I am a historian who teaches in the Asian/Pacific Islander American Studies Program at the University of Michigan. The daughter of immigrants from the Philippines, I was raised in Michigan. I currently split my time between Ann Arbor and Indianapolis, where I am active in refugee resettlement work and in Asian American community organizing. In my academic research, I study migration, religion, race, and politics in the United States and the Pacific World. I am the author of Follow the New Way: American Refugee Resettlement Policy and Hmong Religious Change, an advisor to Princeton’s Religion and Forced Migration Initiative, and the lead investigator of the Virulent Hate Project. When I’m not teaching or doing research, you can find me swimming, cheering on my daughter at rowing races, and walking my dog, Jollibee Chickenjoy.
I teach and direct the Center for Asian American Christianity at Princeton Theological Seminary. My parents were born in mainland China and grew up in Taiwan. They immigrated to the US in the 1960s.

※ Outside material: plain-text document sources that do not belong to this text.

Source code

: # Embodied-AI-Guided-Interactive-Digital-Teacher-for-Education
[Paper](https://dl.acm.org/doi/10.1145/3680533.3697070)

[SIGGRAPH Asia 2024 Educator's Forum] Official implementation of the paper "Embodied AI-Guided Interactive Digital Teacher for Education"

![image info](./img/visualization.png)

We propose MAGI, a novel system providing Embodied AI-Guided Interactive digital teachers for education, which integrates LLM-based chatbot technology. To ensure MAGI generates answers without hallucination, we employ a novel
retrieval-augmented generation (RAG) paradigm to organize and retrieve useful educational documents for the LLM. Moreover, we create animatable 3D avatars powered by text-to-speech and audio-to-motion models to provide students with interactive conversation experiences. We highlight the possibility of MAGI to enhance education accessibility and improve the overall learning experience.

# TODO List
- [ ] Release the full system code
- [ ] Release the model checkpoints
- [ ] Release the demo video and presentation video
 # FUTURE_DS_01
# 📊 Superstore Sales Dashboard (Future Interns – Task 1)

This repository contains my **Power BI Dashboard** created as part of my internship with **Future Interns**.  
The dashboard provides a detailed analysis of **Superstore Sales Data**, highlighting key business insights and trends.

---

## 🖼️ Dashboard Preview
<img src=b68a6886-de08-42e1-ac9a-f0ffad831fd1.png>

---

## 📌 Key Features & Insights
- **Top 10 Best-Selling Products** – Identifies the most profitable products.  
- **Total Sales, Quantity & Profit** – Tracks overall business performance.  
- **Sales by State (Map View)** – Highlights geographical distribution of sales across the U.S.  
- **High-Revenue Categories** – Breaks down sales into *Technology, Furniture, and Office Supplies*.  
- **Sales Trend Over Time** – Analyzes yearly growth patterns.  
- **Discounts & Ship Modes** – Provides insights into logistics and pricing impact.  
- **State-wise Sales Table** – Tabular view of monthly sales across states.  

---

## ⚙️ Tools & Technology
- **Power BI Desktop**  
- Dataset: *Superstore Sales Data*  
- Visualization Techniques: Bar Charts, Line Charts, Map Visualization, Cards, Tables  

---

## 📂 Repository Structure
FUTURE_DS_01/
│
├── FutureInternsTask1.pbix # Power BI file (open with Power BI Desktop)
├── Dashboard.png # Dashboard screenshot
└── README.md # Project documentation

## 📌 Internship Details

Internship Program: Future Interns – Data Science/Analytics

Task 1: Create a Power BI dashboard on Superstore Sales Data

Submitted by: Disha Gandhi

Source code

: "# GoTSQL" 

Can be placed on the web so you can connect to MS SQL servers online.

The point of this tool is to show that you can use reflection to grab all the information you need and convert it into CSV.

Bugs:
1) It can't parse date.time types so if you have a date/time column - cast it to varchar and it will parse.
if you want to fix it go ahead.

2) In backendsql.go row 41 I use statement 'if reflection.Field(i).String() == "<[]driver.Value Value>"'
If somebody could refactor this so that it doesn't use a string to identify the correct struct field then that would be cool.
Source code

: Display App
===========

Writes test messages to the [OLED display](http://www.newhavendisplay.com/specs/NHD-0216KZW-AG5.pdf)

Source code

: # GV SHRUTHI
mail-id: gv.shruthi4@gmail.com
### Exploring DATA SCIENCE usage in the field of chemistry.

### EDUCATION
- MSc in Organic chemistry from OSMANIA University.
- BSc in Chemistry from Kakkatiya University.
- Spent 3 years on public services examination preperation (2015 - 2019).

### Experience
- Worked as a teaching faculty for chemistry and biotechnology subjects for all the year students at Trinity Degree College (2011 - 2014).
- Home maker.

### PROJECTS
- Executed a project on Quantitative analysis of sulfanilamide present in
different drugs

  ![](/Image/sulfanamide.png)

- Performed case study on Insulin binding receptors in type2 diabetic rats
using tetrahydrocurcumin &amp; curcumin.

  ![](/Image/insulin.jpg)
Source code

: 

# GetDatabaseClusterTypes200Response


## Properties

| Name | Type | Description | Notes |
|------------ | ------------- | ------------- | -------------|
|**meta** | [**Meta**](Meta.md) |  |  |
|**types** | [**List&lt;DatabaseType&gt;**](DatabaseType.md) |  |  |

I was born in the southern US and have a wide range of pastoral ministry experience with Chinese American, Korean American, and Pan-Asian churches in Kentucky, Vancouver, California, and the Northeast. I am an active member of the Presbyterian Church (USA).
I teach at the University of Pennsylvania in Philadelphia. My parents left India in the 1970s to eventually settle in Texas, where I was born and raised. As a child of immigrants, I am interested in what happens when people move, particularly how culture and religion change as a result. For many years, I have learned about Hinduism and Indo-Caribbean culture from the Guyanese community in New York City.
I teach at Dartmouth College in Hanover, New Hampshire. I love learning about the ways religions can inspire justice and care for others. My Scandinavian heritage is rooted in Christianity, and my father is an itinerant United Methodist pastor. I grew up moving among the poorest counties of rural Minnesota, where churches helped to meet the basic needs of our communities. This inspired my interest in how religions sustain communities globally, with a special focus on Vietnamese Buddhism. I have lived and worked with grassroots Buddhist charities in Vietnam, as well as their local partners among Buddhist and Catholic communities across the U.S.A.
I teach at Baylor University in Waco, Texas. Born in Vietnam, I was raised in Southern California and now live in Central Texas. I’m really interested in how religious communities make their way in diverse societies. I’ve worked with religious communities in Southern California, San Francisco, and Atlanta. I’m the author of the book Asian Americans and the Spirit of Racial Capitalism, which looks at how Asian American Christians deal with injustice.
I teach at the University of California, San Diego. My parents were born and raised in East Africa, but we are originally from India. I was raised in the United States and have lived in a variety of states including California, Georgia, Ohio, Illinois, and Massachusetts. Growing up in a Muslim family, I was very interested in what it was like to live in a Muslim country, so I lived in Jordan for a few years teaching English and working in schools. Living in California, I try to spend some of my weekends hiking or walking on the beach as much as I can.